Mythos und Allegorie bei Händel

Von Gerhard Menzel


Die 48. Händel-Festspiele in Halle standen unter dem Motto „Triumph von Zeit und Wahrheit - Mythos und Allegorie bei Händel“. Das in der wissenschaftlichen Konferenz ausgiebig behandelte Thema prägte auch das wieder einmal  umfangreiche und weitgefächerte musikalische Programm der Festspiele.
Homepage: Händel-Festspiele in Halle
Händel-Festspiele in Halle

Stadthaus-Halle
Bläserbegrüßung auf dem Balkon
des Stadthauses


Den Höhepunkt des die Festspiele eröffnenden Festaktes bildete die Anwesenheit und die Festansprache der diesjährigen Schirmherrin Principessa Claudia Ruspoli, wodurch die Veranstaltung zumindest kurzzeitig internationale Bedeutung und Glanz erhielt. Immerhin ist die Principessa Nachfahrin des Fürsten Francesco Maria Ruspoli, der ein maßgeblicher Mäzen Händels während dessen Aufenthalts in Italien war. So komponierte Händel für das Haus Ruspoli zahlreiche Werke, wobei er sich – wie die Literatur und bildende Kunst - nicht selten der antiken Götter- und Heldensagen bedient hat, die zu seiner Zeit noch zum Allgemeingut der gehobenen Bildungsschicht gehörten.
Aus Interesse und um Traditionen zu bewahren, initiierte die
Principessa in der Sommerresidenz der Familie Ruspoli in Viterbo das „Festival Barocco“.

Das eigentliche Festkonzert mit einer Kurzfassung von Georg Friedrich Händels Oratorium „L’Allegro, il Penseroso ed il Moderato“ (HWV 55) war dagegen eine  wirkliche Katastrophe.

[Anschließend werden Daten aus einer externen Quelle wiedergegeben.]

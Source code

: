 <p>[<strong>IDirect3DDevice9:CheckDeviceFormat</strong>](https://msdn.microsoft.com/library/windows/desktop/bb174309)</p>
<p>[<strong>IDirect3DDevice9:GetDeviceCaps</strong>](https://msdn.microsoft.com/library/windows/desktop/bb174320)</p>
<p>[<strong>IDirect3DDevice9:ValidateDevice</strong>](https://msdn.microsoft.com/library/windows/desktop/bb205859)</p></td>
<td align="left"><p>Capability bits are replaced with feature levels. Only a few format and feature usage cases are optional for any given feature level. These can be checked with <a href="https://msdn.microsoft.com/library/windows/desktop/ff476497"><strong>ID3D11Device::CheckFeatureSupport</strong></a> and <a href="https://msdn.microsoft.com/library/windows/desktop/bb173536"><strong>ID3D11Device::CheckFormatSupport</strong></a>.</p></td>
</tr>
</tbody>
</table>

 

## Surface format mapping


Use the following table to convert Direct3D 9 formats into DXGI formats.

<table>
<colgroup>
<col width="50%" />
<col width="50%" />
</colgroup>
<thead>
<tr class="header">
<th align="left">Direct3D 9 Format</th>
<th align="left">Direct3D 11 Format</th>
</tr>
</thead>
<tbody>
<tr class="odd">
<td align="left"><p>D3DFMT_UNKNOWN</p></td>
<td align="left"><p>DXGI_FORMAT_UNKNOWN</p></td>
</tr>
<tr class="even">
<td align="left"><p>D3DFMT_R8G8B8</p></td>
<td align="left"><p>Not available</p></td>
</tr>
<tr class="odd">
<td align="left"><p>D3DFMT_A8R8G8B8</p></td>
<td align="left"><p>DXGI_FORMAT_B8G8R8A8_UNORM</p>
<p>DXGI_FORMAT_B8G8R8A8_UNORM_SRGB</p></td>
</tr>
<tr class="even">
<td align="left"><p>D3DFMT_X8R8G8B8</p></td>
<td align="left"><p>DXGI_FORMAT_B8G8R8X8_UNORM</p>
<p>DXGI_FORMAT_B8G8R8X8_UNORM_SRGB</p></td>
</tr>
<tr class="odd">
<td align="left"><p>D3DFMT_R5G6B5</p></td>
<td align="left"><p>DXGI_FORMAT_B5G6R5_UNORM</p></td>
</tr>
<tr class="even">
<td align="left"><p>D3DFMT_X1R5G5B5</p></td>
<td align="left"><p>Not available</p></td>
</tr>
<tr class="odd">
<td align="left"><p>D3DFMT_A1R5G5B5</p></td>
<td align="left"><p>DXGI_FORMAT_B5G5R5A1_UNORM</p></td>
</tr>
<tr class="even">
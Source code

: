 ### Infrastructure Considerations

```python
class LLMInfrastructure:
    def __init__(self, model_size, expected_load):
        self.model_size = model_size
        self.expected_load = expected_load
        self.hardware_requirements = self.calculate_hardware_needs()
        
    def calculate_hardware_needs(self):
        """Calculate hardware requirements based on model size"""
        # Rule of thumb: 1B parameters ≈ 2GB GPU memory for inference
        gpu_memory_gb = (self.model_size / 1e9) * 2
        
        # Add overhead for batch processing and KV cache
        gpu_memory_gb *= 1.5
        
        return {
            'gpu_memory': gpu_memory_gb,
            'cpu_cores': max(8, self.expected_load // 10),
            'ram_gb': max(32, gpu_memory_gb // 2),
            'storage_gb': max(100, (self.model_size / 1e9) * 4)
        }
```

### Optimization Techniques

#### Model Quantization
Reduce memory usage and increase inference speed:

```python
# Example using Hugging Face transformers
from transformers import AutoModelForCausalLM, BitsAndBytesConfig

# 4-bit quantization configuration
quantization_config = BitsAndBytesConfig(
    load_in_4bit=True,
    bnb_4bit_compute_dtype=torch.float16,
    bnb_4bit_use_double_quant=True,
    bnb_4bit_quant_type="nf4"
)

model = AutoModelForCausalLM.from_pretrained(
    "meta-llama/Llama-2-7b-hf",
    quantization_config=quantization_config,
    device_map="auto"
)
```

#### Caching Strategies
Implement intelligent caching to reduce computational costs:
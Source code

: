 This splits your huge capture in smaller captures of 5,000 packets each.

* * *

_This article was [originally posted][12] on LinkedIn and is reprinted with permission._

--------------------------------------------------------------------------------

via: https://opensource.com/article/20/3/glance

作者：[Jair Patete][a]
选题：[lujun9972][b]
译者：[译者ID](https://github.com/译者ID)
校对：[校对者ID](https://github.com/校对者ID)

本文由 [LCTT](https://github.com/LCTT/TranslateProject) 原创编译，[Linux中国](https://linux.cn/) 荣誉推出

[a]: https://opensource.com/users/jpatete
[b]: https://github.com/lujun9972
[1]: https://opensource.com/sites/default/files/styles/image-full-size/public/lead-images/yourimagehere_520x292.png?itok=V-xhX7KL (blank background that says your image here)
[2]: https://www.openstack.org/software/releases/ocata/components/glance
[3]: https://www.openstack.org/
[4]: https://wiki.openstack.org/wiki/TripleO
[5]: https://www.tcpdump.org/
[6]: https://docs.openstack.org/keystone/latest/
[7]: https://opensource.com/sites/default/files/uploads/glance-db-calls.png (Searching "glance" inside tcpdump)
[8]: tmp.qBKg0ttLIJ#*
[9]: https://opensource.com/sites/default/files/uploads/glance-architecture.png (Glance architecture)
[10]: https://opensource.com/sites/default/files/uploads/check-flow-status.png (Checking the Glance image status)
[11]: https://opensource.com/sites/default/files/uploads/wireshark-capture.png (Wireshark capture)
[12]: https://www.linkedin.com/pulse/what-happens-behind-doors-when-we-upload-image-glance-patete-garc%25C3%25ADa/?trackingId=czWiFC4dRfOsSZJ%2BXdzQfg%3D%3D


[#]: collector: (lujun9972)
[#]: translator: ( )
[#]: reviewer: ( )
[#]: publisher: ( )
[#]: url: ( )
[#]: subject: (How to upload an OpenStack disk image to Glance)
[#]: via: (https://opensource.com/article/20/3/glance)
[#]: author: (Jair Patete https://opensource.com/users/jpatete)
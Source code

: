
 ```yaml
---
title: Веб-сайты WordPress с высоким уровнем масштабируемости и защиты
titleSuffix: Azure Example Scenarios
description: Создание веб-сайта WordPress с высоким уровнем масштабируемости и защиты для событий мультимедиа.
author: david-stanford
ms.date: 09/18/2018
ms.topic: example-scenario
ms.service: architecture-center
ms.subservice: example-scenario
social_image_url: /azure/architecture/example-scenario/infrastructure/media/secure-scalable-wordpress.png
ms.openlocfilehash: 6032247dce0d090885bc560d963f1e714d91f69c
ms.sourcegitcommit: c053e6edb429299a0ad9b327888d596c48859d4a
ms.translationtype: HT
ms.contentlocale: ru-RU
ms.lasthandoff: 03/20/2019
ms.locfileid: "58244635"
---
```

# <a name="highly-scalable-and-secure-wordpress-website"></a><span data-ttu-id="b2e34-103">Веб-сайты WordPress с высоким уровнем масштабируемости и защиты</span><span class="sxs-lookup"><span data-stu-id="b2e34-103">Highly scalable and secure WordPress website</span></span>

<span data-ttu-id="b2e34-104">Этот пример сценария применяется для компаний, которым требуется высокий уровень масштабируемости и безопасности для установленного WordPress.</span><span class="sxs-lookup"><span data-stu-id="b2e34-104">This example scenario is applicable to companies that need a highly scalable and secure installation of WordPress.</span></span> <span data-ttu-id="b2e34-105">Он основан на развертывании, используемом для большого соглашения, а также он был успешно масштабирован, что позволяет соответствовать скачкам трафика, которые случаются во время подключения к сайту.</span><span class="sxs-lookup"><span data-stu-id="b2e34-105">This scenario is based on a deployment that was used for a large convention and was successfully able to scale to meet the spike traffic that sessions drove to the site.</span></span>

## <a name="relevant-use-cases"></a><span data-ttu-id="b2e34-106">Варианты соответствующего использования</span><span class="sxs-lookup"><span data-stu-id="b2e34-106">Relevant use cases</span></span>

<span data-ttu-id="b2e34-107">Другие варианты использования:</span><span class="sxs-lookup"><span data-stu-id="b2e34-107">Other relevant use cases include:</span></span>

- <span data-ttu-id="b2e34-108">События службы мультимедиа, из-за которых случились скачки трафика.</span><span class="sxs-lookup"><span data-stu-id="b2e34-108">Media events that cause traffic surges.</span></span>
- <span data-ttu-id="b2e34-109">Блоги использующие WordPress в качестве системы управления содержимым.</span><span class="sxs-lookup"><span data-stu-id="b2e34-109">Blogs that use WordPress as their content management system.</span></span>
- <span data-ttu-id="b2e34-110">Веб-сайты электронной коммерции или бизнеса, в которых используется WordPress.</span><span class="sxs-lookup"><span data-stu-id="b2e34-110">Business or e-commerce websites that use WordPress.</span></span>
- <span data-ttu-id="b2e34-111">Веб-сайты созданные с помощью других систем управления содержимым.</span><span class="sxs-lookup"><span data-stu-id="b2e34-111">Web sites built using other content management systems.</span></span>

Wie schon bei der instrumentalen Eröffnung des Abends (Concerto [a due Cori] F-Dur für 2 Bläserchöre und Streicher HWV 333) erwies sich der orchestrale Beitrag zu diesem Konzert als reinstes „Schwimmfest“. Unter dem wilden und durch Turnübungen auf seinem Stuhl bereicherten Dirigat von Federico Maria Sardelli, war das Händelfestspielorchester der Staatskapelle Halle im ständigen Kampf um die richtigen Noten und um ein annähernd gemeinsames Zusammenspiel. Anscheinend war Federico Maria Sardelli dieser Situation in keinster Weise gewachsen, da er sowohl die ausgezeichneten Solisten Kirsten Blaise (Sopran), Charles Daniels (Tenor) und Michael Nagy (Bass) sowie das Immortal-Bach-Ensemble weitestgehend überhaupt nicht beachtete. Deren Chorleiter Morten Schuldt-Jensen übersah er beim Schlussbeifall dann noch geflissentlich (er war wohl zu sehr mit seiner eigenen Inszenierung und dem richtigen Schwung seiner Haarpracht beschäftigt) und auch die Solisten blickten nur noch erstaunt und ratlos umher. Es war – glücklicher Weise – mit Abstand das kürzeste „Festkonzert“ in der Geschichte der Händel-Festspiele in Halle, aber auch das schlechteste.

 
Die dadurch geschürten Befürchtungen für die diesjährige Opern-Neuproduktion des „Ariodante“, die musikalisch ebenfalls in der Verantwortung von Federico Maria Sardelli stand, traten dann allerdings – erfreulicher Weise – nicht gänzlich ein.

 
Die szenisch aufgeführten Opern bei den Händel-Festspiele in Halle 2007.

Ein wirkliches „Festkonzert“ konnten die Besucher der Georg-Friedrich-Händel-Halle dagegen bei der konzertanten Aufführung von Händels „Riccardo I., Re d’Inghilterra“ erleben. Vor dem Beginn wurde allerdings erst einmal der diesjährige Händel-Preis an Paul Goodwin überreicht, der mit dieser Aufführung seine Ehrung eindrucksvoll rechtfertigen konnte.

Engagiert, vital und  zupackend ließ Paul Goodwin die abwechslungsreich und farbig instrumentierte Musik Händels (mit Oboe, Quer- und Blockflöten, Horn sowie bis zu 3 Trompeten und Pauken), in all seinen Facetten und Affekten erklingen.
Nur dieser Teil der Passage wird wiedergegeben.